Pero en el caso de los obispos de Roma no siempre resultó así. Este hábito de variar el nombre comenzó en el siglo VI. Juan II, Sumo Pontífice entre el año 533 y 535, fue el primero en no tomar el nombre de bautismo para gobernar la iglesia. Antes de ser papa se llamaba Mercurio. Una teoría asegura que Juan II dejó su denominación original porque representaba un dios pagano. Luego de este papa, otros volvieron a optar por el nombre de bautismo hasta que la actual costumbre se asentó con Gregorio V (996-999), conocido como Bruno de Carintia.

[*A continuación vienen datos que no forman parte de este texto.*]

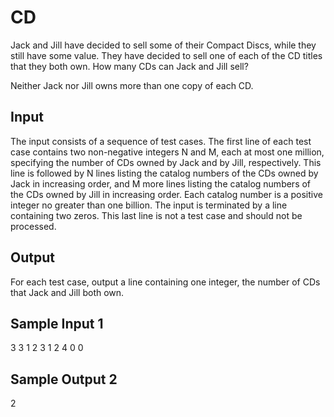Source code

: # CD
Jack and Jill have decided to sell some of their Compact Discs, while they still have some value. They have decided to sell one of each of the CD titles that they both own. How many CDs can Jack and Jill sell?

Neither Jack nor Jill owns more than one copy of each CD.

## Input
The input consists of a sequence of test cases. The first line of each test case contains two non-negative integers N and M, each at most one million, specifying the number of CDs owned by Jack and by Jill, respectively. This line is followed by N lines listing the catalog numbers of the CDs owned by Jack in increasing order, and M more lines listing the catalog numbers of the CDs owned by Jill in increasing order. Each catalog number is a positive integer no greater than one billion. The input is terminated by a line containing two zeros. This last line is not a test case and should not be processed.

## Output
For each test case, output a line containing one integer, the number of CDs that Jack and Jill both own.

## Sample Input 1
3 3  1  2  3  1  2  4  0 0

## Sample Output 2
2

La elección del nombre es personal y tiene que ver con la relación que puede tener el elegido con papas anteriores o por devoción a algún santo, como ocurrió con Bergoglio. Juan Pablo I unió los nombres de sus antecesores, Juan XXIII y Pablo VI, y Juan Pablo II lo tomó de Luciani, quien fue papa poco más de un mes. En tanto, Benedicto XVI tuvo como referente a Benedicto XV, el Sumo Pontífice que debió mediar en la primera guerra mundial.

“He tomado el nombre de Benedicto XVI en relación con el papa Benedicto XV, un valiente y auténtico, profeta de paz ante el drama de la primera guerra mundial”, dijo Joseph Ratzinger en su primera audiencia general en abril de 2005.

Otros nombres de papas muy repetidos han sido Urbano (16), Gregorio (16), Clemente (14), León (13), Inocencio (12) y Pío (12). León XIII ha sido recordado por abordar la cuestión social en sus encíclicas, muy en boga durante la revolución industrial. Allí se puso en funcionamiento la doctrina social de la Iglesia Católica.

Eso sí, hasta el momento ningún papa se ha animado a utilizar el nombre del primer papa, Pedro. Ni siquiera lo hicieron Juan XIV y Sergio IV que se llamaban así cuando nacieron.